Collection entries

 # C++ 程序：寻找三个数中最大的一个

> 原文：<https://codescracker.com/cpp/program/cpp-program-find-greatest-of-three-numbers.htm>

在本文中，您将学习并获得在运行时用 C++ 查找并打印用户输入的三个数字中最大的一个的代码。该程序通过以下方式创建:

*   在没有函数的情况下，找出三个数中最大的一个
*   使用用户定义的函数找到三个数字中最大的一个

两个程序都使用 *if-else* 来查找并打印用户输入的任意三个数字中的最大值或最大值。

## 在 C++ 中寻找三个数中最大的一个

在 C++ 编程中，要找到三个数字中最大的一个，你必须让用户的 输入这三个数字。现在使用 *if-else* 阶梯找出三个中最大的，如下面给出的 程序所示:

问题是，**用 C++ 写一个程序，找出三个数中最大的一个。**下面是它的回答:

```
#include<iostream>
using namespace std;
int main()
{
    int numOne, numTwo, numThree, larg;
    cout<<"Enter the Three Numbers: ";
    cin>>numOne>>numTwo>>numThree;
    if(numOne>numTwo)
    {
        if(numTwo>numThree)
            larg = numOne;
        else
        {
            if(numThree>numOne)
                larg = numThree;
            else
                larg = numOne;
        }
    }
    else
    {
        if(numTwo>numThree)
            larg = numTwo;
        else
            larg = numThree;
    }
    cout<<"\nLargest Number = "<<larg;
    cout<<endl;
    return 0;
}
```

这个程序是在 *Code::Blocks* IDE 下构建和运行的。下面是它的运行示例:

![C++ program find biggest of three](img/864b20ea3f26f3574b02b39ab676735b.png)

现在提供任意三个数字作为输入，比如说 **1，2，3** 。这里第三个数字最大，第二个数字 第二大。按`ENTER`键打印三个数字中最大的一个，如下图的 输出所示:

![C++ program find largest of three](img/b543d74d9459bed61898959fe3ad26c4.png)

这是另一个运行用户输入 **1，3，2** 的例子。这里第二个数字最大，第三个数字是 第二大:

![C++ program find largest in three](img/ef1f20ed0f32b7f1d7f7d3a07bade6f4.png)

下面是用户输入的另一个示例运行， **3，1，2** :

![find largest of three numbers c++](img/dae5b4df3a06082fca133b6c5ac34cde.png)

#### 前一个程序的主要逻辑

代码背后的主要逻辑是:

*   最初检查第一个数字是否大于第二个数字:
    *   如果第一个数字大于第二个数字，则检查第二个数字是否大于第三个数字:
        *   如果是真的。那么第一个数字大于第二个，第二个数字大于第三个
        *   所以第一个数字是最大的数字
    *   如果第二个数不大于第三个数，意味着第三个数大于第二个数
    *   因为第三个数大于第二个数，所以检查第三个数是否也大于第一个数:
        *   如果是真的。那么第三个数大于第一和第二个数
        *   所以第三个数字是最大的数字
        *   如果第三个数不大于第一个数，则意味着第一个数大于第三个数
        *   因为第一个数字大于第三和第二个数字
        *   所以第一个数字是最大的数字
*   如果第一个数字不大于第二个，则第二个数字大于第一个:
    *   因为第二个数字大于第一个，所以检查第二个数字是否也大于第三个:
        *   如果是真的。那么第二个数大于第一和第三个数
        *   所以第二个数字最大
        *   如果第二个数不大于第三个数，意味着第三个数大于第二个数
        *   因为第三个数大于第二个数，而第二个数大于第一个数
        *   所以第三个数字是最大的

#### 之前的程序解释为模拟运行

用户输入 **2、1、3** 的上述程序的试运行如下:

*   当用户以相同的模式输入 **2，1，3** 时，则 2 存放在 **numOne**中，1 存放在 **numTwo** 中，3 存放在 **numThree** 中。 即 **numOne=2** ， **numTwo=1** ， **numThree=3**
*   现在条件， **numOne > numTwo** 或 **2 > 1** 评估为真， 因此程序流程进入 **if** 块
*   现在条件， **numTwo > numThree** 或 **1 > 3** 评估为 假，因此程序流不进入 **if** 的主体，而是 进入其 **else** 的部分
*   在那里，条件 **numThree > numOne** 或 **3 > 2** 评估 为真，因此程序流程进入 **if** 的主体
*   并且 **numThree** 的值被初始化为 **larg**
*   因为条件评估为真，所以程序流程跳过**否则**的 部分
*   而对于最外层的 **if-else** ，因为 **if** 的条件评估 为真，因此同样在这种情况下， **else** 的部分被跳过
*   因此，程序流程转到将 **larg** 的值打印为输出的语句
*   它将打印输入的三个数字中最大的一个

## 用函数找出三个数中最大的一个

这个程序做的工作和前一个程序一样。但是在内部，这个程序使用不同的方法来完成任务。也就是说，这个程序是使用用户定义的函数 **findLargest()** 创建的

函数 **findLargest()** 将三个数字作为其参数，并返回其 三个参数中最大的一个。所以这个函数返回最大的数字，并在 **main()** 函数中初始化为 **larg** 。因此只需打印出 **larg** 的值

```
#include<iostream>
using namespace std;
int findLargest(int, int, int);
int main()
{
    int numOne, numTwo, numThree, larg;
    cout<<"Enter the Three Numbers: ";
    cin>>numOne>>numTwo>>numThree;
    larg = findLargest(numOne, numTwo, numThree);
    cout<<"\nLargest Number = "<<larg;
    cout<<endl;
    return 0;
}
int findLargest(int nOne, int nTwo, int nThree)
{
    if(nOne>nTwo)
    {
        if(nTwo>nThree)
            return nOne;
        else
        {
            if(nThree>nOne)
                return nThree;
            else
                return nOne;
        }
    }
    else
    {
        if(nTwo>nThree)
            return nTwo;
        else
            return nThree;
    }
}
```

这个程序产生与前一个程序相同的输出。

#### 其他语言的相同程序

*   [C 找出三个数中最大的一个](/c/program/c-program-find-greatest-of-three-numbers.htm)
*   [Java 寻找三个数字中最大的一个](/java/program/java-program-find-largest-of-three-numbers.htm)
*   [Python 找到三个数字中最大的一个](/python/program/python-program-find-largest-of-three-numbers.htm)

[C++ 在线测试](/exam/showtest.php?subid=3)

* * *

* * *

- **EXERCISE DETAILS**
Filter the entries down to the lines containing "findLargest". Copy each of those lines.

- **ANSWER TO THE EXERCISE**
这个程序做的工作和前一个程序一样。但是在内部，这个程序使用不同的方法来完成任务。也就是说，这个程序是使用用户定义的函数 **findLargest()** 创建的
函数 **findLargest()** 将三个数字作为其参数，并返回其 三个参数中最大的一个。所以这个函数返回最大的数字，并在 **main()** 函数中初始化为 **larg** 。因此只需打印出 **larg** 的值
int findLargest(int, int, int);
    larg = findLargest(numOne, numTwo, numThree);
int findLargest(int nOne, int nTwo, int nThree)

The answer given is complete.